Jasper Johns: Mind/Mirror
Sept 29, 2021–Feb 13, 2022
Dreams
10
After a decade spent primarily exploring abstract crosshatches, during the 1980s and 1990s Jasper Johns flooded his work with a profusion of perplexing new imagery, often in surreal combinations. Unlike his earlier use of found objects and common motifs, his new images derived from disparate art histories, popular sources, and his immediate surroundings and imagination. Some featured fragmented and distorted body parts, including the eyes from a 1936 painting by Picasso of his lover, which appear in many works throughout this room. Johns also frequently employed a mysterious craggy silhouette that he dubbed the Green Angel after the 1990 painting where it first appeared. He refused to identify the source of this image, as he had in his other tracings, so that its meaning remained open to the viewer’s interpretation.
For the first time in his painting, Johns rendered images and objects in space rather than imprinting or flatly transposing them edge-to-edge on a canvas. Perspectival illusion, along with shading, creates a newfound sense of depth and three-dimensionality. As in a dream, images pile up, float, drift, and dissolve in spaces that straddle the real and the fantastical.
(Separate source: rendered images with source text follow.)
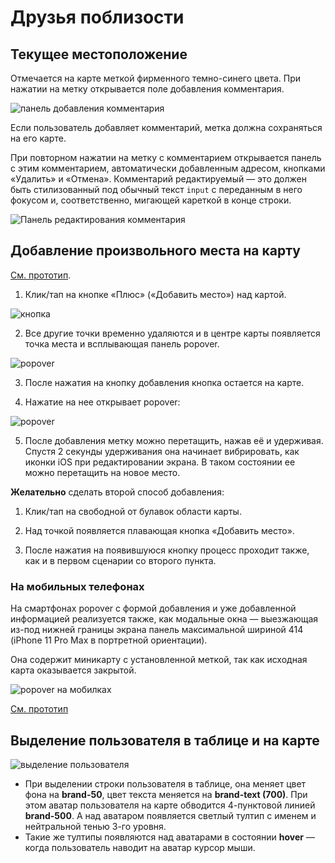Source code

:# Друзья поблизости

## Текущее местоположение

Отмечается на карте меткой фирменного темно-синего цвета. При нажатии на метку открывается поле добавления комментария.

![панель добавления комментария](https://i.imgur.com/95OBJYB.png)

Если пользователь добавляет комментарий, метка должна сохраняться на его карте.

При повторном нажатии на метку с комментарием открывается панель с этим комментарием, автоматически добавленным адресом, кнопками «Удалить» и «Отмена». Комментарий редактируемый — это должен быть стилизованный под обычный текст  `input` с переданным в него фокусом и, соответственно, мигающей кареткой в конце строки.

![Панель редактирования комментария](https://i.imgur.com/MJlzLyE.png)

## Добавление произвольного места на карту

[См. прототип](https://www.figma.com/proto/PACaf322R5RdAbWK6bqm5N/01-qwerty-business-power?page-id=3647%3A299814&type=design&node-id=3647-299843&viewport=-2572%2C362%2C1&scaling=min-zoom&starting-point-node-id=3647%3A299843&show-proto-sidebar=1).

1. Клик/тап на кнопке «Плюс» («Добавить место») над  картой.

  ![кнопка](https://i.imgur.com/VVaBYfP.png)

2. Все другие точки временно удаляются и в центре карты появляется точка места и всплывающая панель popover.

  ![popover](https://i.imgur.com/RLqfXK6.png)

3. После нажатия на кнопку добавления кнопка остается на карте.

4. Нажатие на нее открывает popover:

  ![popover](https://i.imgur.com/BtAYsPx.png)

5. После добавления метку можно перетащить, нажав её и удерживая. Спустя 2 секунды удерживания она начинает вибрировать, как иконки iOS при редактировании экрана. В таком состоянии ее можно перетащить на новое место.

**Желательно** cделать второй способ добавления:

1. Клик/тап на свободной от булавок области карты.

2. Над точкой появляется плавающая кнопка «Добавить место».

3. После нажатия на появившуюся кнопку процесс проходит также, как и в первом сценарии со второго пункта.

### На мобильных телефонах

На смартфонах popover с формой добавления и уже добавленной информацией реализуется также, как модальные окна — выезжающая из-под нижней границы экрана панель максимальной шириной 414 (iPhone 11 Pro Max в портретной ориентации).

Она содержит миникарту с установленной меткой, так как исходная карта оказывается закрытой.

![popover на мобилках](https://i.imgur.com/MoLk805.png)

[См. прототип](https://www.figma.com/proto/PACaf322R5RdAbWK6bqm5N/01-qwerty-business-power?page-id=3647%3A299814&type=design&node-id=10926-174524&viewport=637%2C78%2C0.33&scaling=min-zoom&starting-point-node-id=10926%3A174524&show-proto-sidebar=1)

## Выделение пользователя в таблице и на карте

![выделение пользователя](https://i.imgur.com/RRBot6r.png)

- При выделении строки пользователя в таблице, она меняет цвет фона на **brand-50**, цвет текста меняется на **brand-text (700)**. При этом аватар пользователя на карте обводится 4-пунктовой линией **brand-500**. А над аватаром появляется светлый тултип с именем и нейтральной тенью 3-го уровня.
- Такие же тултипы появляются над аватарами в состоянии **hover** — когда пользователь наводит на аватар курсор мыши.
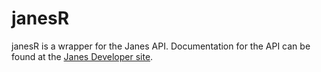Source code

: # janesR

janesR is a wrapper for the Janes API. Documentation for the API can be found at the [Janes Developer site](https://developer.janes.com/). 


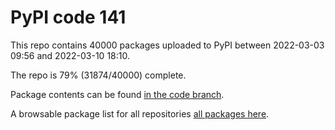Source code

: # PyPI code 141

This repo contains 40000 packages uploaded to PyPI between 
2022-03-03 09:56 and 2022-03-10 18:10.

The repo is 79% (31874/40000) complete.

Package contents can be found [in the code branch](https://github.com/pypi-data/pypi-mirror-141/tree/code/packages).

A browsable package list for all repositories [all packages here](https://pypi-data.github.io/website/repositories/pypi-mirror-141).


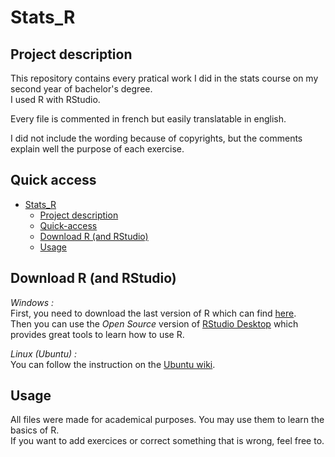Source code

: # Stats_R


## Project description

This repository contains every pratical work I did in the stats course on my second year of bachelor's degree.<br> 
I used R with RStudio.

Every file is commented in french but easily translatable in english.

I did not include the wording because of copyrights, but the comments explain well the purpose of each exercise.


## Quick access

- [Stats_R](#Stats_R)
  - [Project description](##Project-description)
  - [Quick-access](##Quick-access)
  - [Download R (and RStudio)](###Download-R-(and-RStudio))
  - [Usage](##Usage)


## Download R (and RStudio)

_Windows :_ <br>
First, you need to download the last version of R which can find [here](https://cran.r-project.org/bin/windows/base/).<br>
Then you can use the _Open Source_ version of [RStudio Desktop](https://posit.co/download/rstudio-desktop/) which provides great tools to learn how to use R.

_Linux (Ubuntu) :_ <br>
You can follow the instruction on the [Ubuntu wiki](https://doc.ubuntu-fr.org/r).

## Usage

All files were made for academical purposes. You may use them to learn the basics of R.<br>
If you want to add exercices or correct something that is wrong, feel free to.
Pale palettes and luminous materials, such as watercolor and pastel, contribute to the ethereal atmosphere. If Johns’s earlier work invited analytical puzzling, his hybrid compositions from this time conjure a realm of irrational symbolic association, heightened emotion, and reverie.
The corresponding gallery at the Philadelphia Museum of Art focuses on darker, nightmarish visions.